Imagen tomada durante la inauguración de la exposición, donde una visitante contempla la Virgen de la Inmaculada con el canónigo Mateo Vázquez de Francisco Pacheco, 1621.
Imagen tomada durante la inauguración de la exposición, donde una visitante contempla la Virgen de la Inmaculada con el canónigo Mateo Vázquez de Francisco Pacheco, 1621.

Temporalmente hablamos de bien entrado el siglo XVII. Momento de exultación del barroco en la imaginería; de la consolidación del artista que sustituye al artesano medieval; de la madera en la escultura frente al mármol o al bronce. Sin embargo, el visitante curioso podrá contemplar, precisamente en la fisonomía de uno de los sayones de El Descendimiento –y en especial de sus brazos-, los restos del romanismo castellano, uno de cuyos principales representantes fue el gran Gaspar Becerra, a quien se debe el extraordinario retablo de la catedral de Astorga, un magnífico ejemplo de la huella que dejó impreso el siglo XVI en Castilla y León.

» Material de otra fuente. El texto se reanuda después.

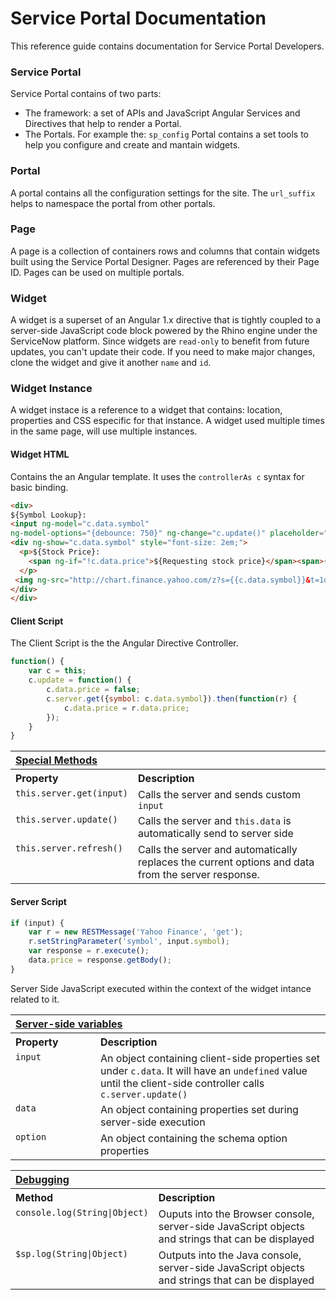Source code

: # Service Portal Documentation
This reference guide contains documentation for Service Portal Developers.

### Service Portal
Service Portal contains of two parts: 
- The framework: a set of APIs and JavaScript Angular Services and Directives that help to render a Portal.
- The Portals. For example the: `sp_config` Portal contains a set tools to help you configure and create and mantain widgets.

### Portal
A portal contains all the configuration settings for the site. The `url_suffix` helps to namespace the portal from other portals.

### Page
A page is a collection of containers rows and columns that contain widgets built using the Service Portal Designer. Pages are referenced by their Page ID. Pages can be used on multiple portals.

### Widget
A widget is a superset of an Angular 1.x directive that is tightly coupled to a server-side JavaScript code block powered by the Rhino engine under the ServiceNow platform.
Since widgets are `read-only` to benefit from future updates, you can't update their code. If you need to make major changes,
clone the widget and give it another `name` and `id`.

### Widget Instance
A widget instace is a reference to a widget that contains: location, properties and CSS especific for that instance. A widget used multiple times in the same page, will use multiple instances.

#### Widget HTML
Contains the an Angular template. It uses the `controllerAs c` syntax for basic binding.
```html
<div>
${Symbol Lookup}: 
<input ng-model="c.data.symbol" 
ng-model-options="{debounce: 750}" ng-change="c.update()" placeholder="Type stock symbol" />
<div ng-show="c.data.symbol" style="font-size: 2em;">        
  <p>${Stock Price}: 
  	<span ng-if="!c.data.price">${Requesting stock price}</span><span>{{c.data.price | currency:"$"}}</span>
  </p>
 <img ng-src="http://chart.finance.yahoo.com/z?s={{c.data.symbol}}&t=1d&z=l"/>
</div>
</div>
```
#### Client Script
The Client Script is the the Angular Directive Controller.
```javascript
function() {	
	var c = this;
	c.update = function() {
		c.data.price = false;
		c.server.get({symbol: c.data.symbol}).then(function(r) {			
			c.data.price = r.data.price;			
		});
	}
}
```

<table width="100%">
	<tr>
		<th valign="top" colspan="3" align="left"><a href="#special" name="special">Special Methods</a></th>
	</tr>
	<tr>
		<th valign="top" width="120px" align="left">Property</th>
		<th valign="top" align="left">Description</th>
	</tr>
	<tr>
		<td valign="top"><code>this.server.get(input)</code></td>
		<td valign="top">Calls the server and sends custom <code>input</code></td>
	</tr>
	<tr>
		<td valign="top"><code>this.server.update()</code></td>
		<td valign="top">Calls the server and <code>this.data</code> is automatically send to server side</td>
	</tr>
	<tr>
		<td valign="top"><code>this.server.refresh()</code></td>
		<td valign="top">Calls the server and automatically replaces the current options and data from the server response.</td>
	</tr>	
</table>

#### Server Script
```javascript
if (input) {
	var r = new RESTMessage('Yahoo Finance', 'get');
	r.setStringParameter('symbol', input.symbol);
	var response = r.execute();
	data.price = response.getBody();
}
```

Server Side JavaScript executed within the context of the widget intance related to it.

<table width="100%">
	<tr>
		<th valign="top" colspan="3" align="left"><a href="#special" name="special">Server-side variables</a></th>
	</tr>
	<tr>
		<th valign="top" width="120px" align="left">Property</th>
		<th valign="top" align="left">Description</th>
	</tr>
	<tr>
		<td valign="top"><code>input</code></td>
		<td valign="top">An object containing client-side properties set under <code>c.data</code>. It will have an <code>undefined</code> value until the client-side controller calls <code>c.server.update()</code></td>
	</tr>
	<tr>
		<td valign="top"><code>data</code></td>
		<td valign="top">An object containing properties set during server-side execution</td>
	</tr>
	<tr>
		<td valign="top"><code>option</code></td>
		<td valign="top">An object containing the schema option properties</td>
	</tr>	
</table>

<table width="100%">
	<tr>
		<th valign="top" colspan="3" align="left"><a href="#props" name="props">Debugging</a></th>
	</tr>
	<tr>
		<th valign="top" width="120px" align="left">Method</th>
		<th valign="top" align="left">Description</th>
	</tr>
	<tr>
		<td valign="top"><code>console.log(String|Object)</code></td>
		<td valign="top">Ouputs into the Browser console, server-side JavaScript objects and strings that can be displayed</td>
	</tr>
	<tr>
		<td valign="top"><code>$sp.log(String|Object)</code></td>
		<td valign="top">Outputs into the Java console, server-side JavaScript objects and strings that can be displayed</td>
	</tr>
</table>
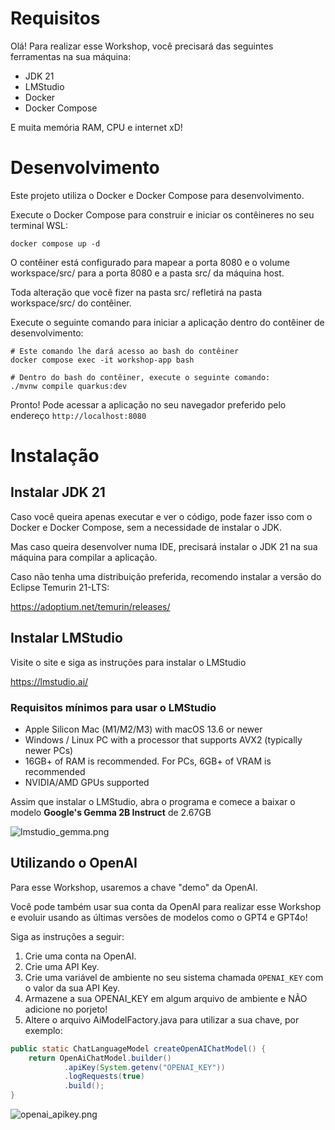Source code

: # Requisitos

Olá! Para realizar esse Workshop, você precisará das seguintes ferramentas na sua máquina:

- JDK 21
- LMStudio
- Docker
- Docker Compose

E muita memória RAM, CPU e internet xD!

# Desenvolvimento

Este projeto utiliza o Docker e Docker Compose para desenvolvimento.

Execute o Docker Compose para construir e iniciar os contêineres no seu terminal WSL:

```shell
docker compose up -d
```

O contêiner está configurado para mapear a porta 8080 e o volume workspace/src/ para a porta 8080 e a pasta src/ da máquina host.

Toda alteração que você fizer na pasta src/ refletirá na pasta workspace/src/ do contêiner.

Execute o seguinte comando para iniciar a aplicação dentro do contêiner de desenvolvimento:

```shell
# Este comando lhe dará acesso ao bash do contêiner
docker compose exec -it workshop-app bash

# Dentro do bash do contêiner, execute o seguinte comando:
./mvnw compile quarkus:dev
```

Pronto! Pode acessar a aplicação no seu navegador preferido pelo endereço `http://localhost:8080`

# Instalação

## Instalar JDK 21

Caso você queira apenas executar e ver o código, pode fazer isso com o Docker e Docker Compose, sem a necessidade de instalar o JDK.

Mas caso queira desenvolver numa IDE, precisará instalar o JDK 21 na sua máquina para compilar a aplicação.

Caso não tenha uma distribuição preferida, recomendo instalar a versão do Eclipse Temurin 21-LTS:

https://adoptium.net/temurin/releases/

## Instalar LMStudio
Visite o site e siga as instruções para instalar o LMStudio

https://lmstudio.ai/

### Requisitos mínimos para usar o LMStudio
- Apple Silicon Mac (M1/M2/M3) with macOS 13.6 or newer
- Windows / Linux PC with a processor that supports AVX2 (typically newer PCs)
- 16GB+ of RAM is recommended. For PCs, 6GB+ of VRAM is recommended
- NVIDIA/AMD GPUs supported

Assim que instalar o LMStudio, abra o programa e comece a baixar o modelo **Google's Gemma 2B Instruct** de 2.67GB

![lmstudio_gemma.png](resources%2Flmstudio_gemma.png)

## Utilizando o OpenAI

Para esse Workshop, usaremos a chave "demo" da OpenAI. 

Você pode também usar sua conta da OpenAI para realizar esse Workshop e evoluir usando as últimas versões de modelos como o GPT4 e GPT4o!

Siga as instruções a seguir:

1. Crie uma conta na OpenAI. 
2. Crie uma API Key.
3. Crie uma variável de ambiente no seu sistema chamada `OPENAI_KEY` com o valor da sua API Key.
4. Armazene a sua OPENAI_KEY em algum arquivo de ambiente e NÃO adicione no porjeto!
5. Altere o arquivo AiModelFactory.java para utilizar a sua chave, por exemplo:
```java
public static ChatLanguageModel createOpenAIChatModel() {
    return OpenAiChatModel.builder()
            .apiKey(System.getenv("OPENAI_KEY"))
            .logRequests(true)
            .build();
}
```

![openai_apikey.png](resources%2Fopenai_apikey.png)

Porque, en última instancia, la exposición que da origen a estas letras sirve para alejar principios preconcebidos, filiaciones estilísticas forzadas y perennes, sociedades y escuelas inmutables. La historia del arte es la de un continuo traspaso entre estilos y sociedades artísticas, corrientes y adscripciones permanentes. La obra de Gregorio Fernández alcanza la cumbre del barroco castellano, sin duda. Pero en muchas manifestaciones salidas de su gubia se palpa la veta del clasicismo, del manierismo, del romanismo. El cronista tendrá tiempo de romper con clasificaciones tan exageradas como poco ciertas a lo largo de su relato.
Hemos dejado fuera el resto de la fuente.